How to filter a vcf file based on genotype of first two samples
3
0
Entering edit mode
6 weeks ago
kmkdesilva ▴ 90

Hi everyone,

I have this vcf file which I want to filter and generate a second vcf file. I want to filter based on the genotype of fist two samples.

I am looking for variant where sample1 is 0/0 when sample2 is 1/1 and sample1 is 1/1 when sample2 is 0/0.

Following is how the rows of the vcf file looks like. Both sample1 and sample2 are 0/0 in the first example variant.
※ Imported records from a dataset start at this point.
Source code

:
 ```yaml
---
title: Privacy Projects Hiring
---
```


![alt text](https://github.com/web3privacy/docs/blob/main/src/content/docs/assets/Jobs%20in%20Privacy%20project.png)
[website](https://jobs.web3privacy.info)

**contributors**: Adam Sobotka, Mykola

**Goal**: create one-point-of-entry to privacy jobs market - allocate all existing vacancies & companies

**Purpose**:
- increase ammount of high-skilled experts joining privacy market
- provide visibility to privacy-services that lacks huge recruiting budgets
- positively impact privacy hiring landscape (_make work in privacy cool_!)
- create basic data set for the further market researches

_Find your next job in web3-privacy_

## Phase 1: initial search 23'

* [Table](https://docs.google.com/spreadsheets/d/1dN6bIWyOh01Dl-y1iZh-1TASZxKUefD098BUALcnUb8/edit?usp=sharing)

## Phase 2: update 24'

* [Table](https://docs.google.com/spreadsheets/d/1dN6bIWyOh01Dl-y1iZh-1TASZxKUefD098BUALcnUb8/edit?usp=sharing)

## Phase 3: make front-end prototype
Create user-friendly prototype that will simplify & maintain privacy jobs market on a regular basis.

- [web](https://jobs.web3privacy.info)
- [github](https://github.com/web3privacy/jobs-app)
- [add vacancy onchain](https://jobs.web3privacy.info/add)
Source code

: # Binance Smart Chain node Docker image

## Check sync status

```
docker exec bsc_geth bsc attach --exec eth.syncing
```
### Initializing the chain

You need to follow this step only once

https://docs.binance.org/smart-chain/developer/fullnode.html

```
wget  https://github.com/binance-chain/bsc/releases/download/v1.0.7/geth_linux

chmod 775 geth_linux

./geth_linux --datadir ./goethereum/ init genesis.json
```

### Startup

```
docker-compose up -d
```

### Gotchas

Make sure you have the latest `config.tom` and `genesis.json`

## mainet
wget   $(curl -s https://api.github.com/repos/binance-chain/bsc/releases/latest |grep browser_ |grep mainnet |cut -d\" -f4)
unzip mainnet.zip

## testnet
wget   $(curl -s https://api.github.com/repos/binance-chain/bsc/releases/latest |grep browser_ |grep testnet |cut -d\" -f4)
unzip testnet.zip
chr1    376878  .       A       C       17830.7 .       .       GT:AD:DP:GQ:PGT:PID:PL:PS       0/0:16,0:16:45:.:.:0,45,675:.   0/0:13,0:13:39:.:.:0,3
9,504:. 1/1:0,46:46:99:.:.:1855,138,0:. 1/1:0,46:46:99:.:.:1785,138,0:. 1/1:0,63:63:99:.:.:1876,189,0:. 1|1:0,61:61:99:1|1:376878_A_C:2423,183,0:37687
8       1|1:0,19:19:66:1|1:376878_A_C:914,66,0:376878   1/1:0,9:9:27:.:.:335,27,0:.     1/1:0,26:26:78:.:.:801,78,0:.   1/1:0,61:61:99:.:.:2812,202,0:
.       1|1:0,24:24:72:1|1:376878_A_C:1052,72,0:376878
chr1    376881  .       T       C       6133.93 .       .       GT:AD:DP:GQ:PGT:PID:PL:PS       0/0:16,0:16:45:.:.:0,45,675:.   0/0:14,0:14:42:.:.:0,4
2,538:. 0/0:36,0:36:99:.:.:0,99,1453:.  0/0:39,0:39:99:.:.:0,108,1620:. 0/0:53,0:53:99:.:.:0,105,1575:. 1|1:0,47:47:99:1|1:376878_A_C:2314,171,0:37687
8       1|1:0,22:22:69:1|1:376878_A_C:951,69,0:376878   0/0:9,0:9:24:.:.:0,24,360:.     0/0:25,0:25:66:.:.:0,66,990:.   1/1:0,67:67:99:.:.:1941,204,0:
.       1|1:0,22:22:66:1|1:376878_A_C:990,66,0:376878


Please tell me if anyone knows how to do this. Thank you

vcf genotype filter • 524 views
2
Entering edit mode
5 weeks ago

You can include any desired combination of conditions using the appropriate bcftools' expression. In your case, this combination that looks for refref+altalt or altalt+refref on first and second sample respectively would do the job:

bcftools view -i 'GT[0]="RR" && GT[1]="AA" || GT[0]="AA" && GT[1]="RR"' test.vcf


GT[0] and GT[1] refer to the first and the second sample respectively. You can change this if needed.

0
Entering edit mode

Thank you. But my vcf file is not compressed with bgzip. Is there a similar command in vcftools that I can use?

0
Entering edit mode

I tested this command with an uncompressed test.vcf file and it worked flawlessly.

0
Entering edit mode

You are right. It worked fine. I compressed the file using bcftools and then your command. It worked well too. Thank you again. bcftools view file.vcf -Oz -o file.vcf.gz bcftools index file.vcf.gz

Can you please suggest a tutorial where I can learn usage of basic bioinfo tools like this?

0
Entering edit mode

I'm afraid I haven't come across any tutorial to learn about bcftools. All my knowledge, as with most of other NGS software, comes from solving my daily needs by inspecting its documentation and good old trial & error.

0
Entering edit mode
6 weeks ago
java -jar dist/vcffilterjdk.jar -e 'return (variant.getGenotype(0).isHomVar() && variant.getGenotype(1).isHomRef())  ||  (variant.getGenotype(1).isHomVar() && variant.getGenotype(0).isHomRef());' input.vcf

0
Entering edit mode

Thanks. I am working on hpc. I got following error while trying to compile vcffilterjdk.jar. Hos do I fix it?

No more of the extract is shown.